One only—"The words ‘one' and ‘only,' ascribed to God in Scripture, are not used in contrast to the Son or the Holy Spirit, but rather with reference to those who are not God, and are falsely called so" (Basil). "One," in this connection, is not used in the sense of numeration; it points to an absolute aloneness rather than to plurality and accumulation. This has been called a transcendental unity, or the oneness of what is indivisible. Thus it has been said: "To apply arithmetical notions to God is as unphilosophical as profane. . . He is not One in the way in which created things are severally units; for one, as applied to ourselves, is used in contrast to two or three and a whole series of numbers. But God has not even such relation to His creatures as to allow, philosophically speaking, of our contrasting Him with them" (Newman's Grammar of Assent). "Our divines, therefore, reckon not God, in point of arithmetic, together with us.
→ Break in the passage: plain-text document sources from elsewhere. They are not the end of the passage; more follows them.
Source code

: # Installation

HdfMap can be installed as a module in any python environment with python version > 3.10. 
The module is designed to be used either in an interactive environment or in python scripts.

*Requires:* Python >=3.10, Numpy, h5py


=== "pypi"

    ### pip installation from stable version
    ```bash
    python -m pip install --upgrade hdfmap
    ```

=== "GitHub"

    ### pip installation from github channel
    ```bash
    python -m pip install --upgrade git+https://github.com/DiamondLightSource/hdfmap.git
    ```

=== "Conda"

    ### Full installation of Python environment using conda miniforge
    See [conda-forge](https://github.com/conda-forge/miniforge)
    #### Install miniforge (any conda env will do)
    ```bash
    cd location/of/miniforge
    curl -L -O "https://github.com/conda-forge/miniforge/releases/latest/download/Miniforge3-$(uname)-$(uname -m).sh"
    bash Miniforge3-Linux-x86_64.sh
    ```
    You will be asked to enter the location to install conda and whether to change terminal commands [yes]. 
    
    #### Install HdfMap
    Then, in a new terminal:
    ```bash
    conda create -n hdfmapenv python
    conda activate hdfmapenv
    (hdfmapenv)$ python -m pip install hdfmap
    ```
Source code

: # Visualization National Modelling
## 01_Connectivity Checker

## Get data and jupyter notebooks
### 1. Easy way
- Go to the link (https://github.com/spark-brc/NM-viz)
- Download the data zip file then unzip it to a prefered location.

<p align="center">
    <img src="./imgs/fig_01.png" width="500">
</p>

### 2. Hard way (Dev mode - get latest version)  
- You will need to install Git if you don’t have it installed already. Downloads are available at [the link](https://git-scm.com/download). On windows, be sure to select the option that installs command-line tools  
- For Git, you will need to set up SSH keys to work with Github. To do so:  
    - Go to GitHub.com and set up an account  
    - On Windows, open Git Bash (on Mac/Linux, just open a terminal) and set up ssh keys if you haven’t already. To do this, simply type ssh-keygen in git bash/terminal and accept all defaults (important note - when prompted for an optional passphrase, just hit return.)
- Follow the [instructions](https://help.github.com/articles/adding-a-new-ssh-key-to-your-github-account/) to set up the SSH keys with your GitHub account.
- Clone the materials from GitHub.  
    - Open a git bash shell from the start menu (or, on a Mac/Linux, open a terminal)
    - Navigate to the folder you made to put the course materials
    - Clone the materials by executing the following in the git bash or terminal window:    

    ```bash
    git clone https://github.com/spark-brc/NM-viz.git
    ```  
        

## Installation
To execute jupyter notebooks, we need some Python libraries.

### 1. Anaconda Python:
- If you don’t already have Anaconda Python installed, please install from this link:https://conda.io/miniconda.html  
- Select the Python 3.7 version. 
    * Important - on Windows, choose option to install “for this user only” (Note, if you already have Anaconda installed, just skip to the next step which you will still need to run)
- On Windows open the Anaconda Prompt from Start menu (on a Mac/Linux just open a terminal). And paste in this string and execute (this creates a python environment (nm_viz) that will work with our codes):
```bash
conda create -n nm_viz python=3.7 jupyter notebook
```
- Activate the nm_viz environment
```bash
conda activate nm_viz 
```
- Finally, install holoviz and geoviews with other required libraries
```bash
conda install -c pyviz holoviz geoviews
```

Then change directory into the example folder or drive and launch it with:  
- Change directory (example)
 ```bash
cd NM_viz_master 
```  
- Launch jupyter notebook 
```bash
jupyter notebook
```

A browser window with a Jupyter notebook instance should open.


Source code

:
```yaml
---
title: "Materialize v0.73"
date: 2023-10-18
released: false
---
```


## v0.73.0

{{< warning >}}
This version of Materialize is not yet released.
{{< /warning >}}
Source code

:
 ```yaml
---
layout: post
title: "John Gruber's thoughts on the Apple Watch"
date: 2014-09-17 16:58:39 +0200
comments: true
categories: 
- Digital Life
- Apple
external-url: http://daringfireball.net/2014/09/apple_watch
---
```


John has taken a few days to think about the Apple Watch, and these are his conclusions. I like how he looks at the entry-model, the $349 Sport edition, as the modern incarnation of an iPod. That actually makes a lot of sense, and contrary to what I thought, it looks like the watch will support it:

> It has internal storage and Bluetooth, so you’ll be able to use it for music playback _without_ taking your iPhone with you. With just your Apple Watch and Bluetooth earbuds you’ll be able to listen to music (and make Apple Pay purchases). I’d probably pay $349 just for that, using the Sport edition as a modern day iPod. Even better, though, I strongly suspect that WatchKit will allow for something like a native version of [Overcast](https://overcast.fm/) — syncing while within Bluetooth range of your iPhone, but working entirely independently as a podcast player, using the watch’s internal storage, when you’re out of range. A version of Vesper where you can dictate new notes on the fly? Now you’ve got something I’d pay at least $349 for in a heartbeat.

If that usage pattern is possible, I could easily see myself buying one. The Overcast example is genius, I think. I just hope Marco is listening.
They cast not God and us into the same numbering. They suffer not creatures to bear or sustain the repute or account of numbers after Him, or when He is spoken of. They say of Him that He is unicus [unique], the only One, who stands apart by Himself, out of all arithmetic, as His transcendent being comes not under our logic" (Goodwin).
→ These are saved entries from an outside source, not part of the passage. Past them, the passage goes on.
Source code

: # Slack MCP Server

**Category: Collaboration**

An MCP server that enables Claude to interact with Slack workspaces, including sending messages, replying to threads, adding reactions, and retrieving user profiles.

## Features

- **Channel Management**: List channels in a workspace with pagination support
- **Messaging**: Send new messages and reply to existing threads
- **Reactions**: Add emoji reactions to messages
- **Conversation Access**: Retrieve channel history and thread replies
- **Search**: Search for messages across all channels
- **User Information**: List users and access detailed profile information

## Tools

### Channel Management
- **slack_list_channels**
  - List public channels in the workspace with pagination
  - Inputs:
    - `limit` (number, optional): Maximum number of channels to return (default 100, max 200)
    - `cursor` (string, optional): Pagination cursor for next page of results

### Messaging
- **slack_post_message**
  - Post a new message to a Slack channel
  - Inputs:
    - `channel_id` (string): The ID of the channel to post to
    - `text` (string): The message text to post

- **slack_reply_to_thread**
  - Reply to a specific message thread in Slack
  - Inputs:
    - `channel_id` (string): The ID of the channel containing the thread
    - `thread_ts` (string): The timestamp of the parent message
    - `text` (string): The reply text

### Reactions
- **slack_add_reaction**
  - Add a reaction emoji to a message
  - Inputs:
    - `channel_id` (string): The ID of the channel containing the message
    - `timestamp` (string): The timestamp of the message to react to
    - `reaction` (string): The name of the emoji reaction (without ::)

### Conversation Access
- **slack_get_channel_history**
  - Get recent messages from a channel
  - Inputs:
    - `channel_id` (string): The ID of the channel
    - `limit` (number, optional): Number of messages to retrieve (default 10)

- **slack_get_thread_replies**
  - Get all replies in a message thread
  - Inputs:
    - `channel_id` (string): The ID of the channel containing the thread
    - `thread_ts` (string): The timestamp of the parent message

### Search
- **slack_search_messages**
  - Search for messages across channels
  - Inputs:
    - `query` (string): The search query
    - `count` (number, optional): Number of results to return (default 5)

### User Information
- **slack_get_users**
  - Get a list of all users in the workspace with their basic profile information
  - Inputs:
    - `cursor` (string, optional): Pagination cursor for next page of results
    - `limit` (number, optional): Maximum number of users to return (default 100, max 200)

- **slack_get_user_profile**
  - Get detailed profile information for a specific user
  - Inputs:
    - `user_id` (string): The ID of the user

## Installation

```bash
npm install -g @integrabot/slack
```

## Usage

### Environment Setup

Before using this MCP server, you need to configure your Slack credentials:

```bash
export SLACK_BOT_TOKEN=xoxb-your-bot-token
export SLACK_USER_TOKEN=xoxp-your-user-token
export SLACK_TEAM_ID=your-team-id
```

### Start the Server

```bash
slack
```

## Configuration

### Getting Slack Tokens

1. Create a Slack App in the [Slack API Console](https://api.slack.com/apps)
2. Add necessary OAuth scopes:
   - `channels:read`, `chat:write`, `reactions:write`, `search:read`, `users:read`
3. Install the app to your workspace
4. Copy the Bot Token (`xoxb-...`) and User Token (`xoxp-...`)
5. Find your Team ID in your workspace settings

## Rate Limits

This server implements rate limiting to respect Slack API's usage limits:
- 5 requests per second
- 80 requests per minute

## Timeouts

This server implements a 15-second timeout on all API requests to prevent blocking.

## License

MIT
the living and true God. Living in the supreme sense of having life in Himself and thus being the Fountain of life to all His creatures. "For in Him we live, and move, and have our being." "No name is so free from the taint of anthropomorphism, or of anything incongruous and degrading, as the living God" (Goldwin Smith, Bystander, ii. 141). And true as distinguished from all false gods. This doctrine of God was the ground of all the prophetical preaching and controversy in the Old Testament. "Hear, O Israel, the Lord our God is one Lord" (see Q. 44). And Paul, treating of things offered to idols, made a restatement of this fundamental position of the Hebrew and Christian faith: "We know that an idol is nothing in the world, and that there is none other God but one. To us there is but one God, the Father, of whom are all things, and we in Him."


1. Explain the phrase, A true Jew was a Crypto-Christian

2. What is meant by the saying of a Father, Not number but glory is expressed in the utterance, The Lord God is one Lord?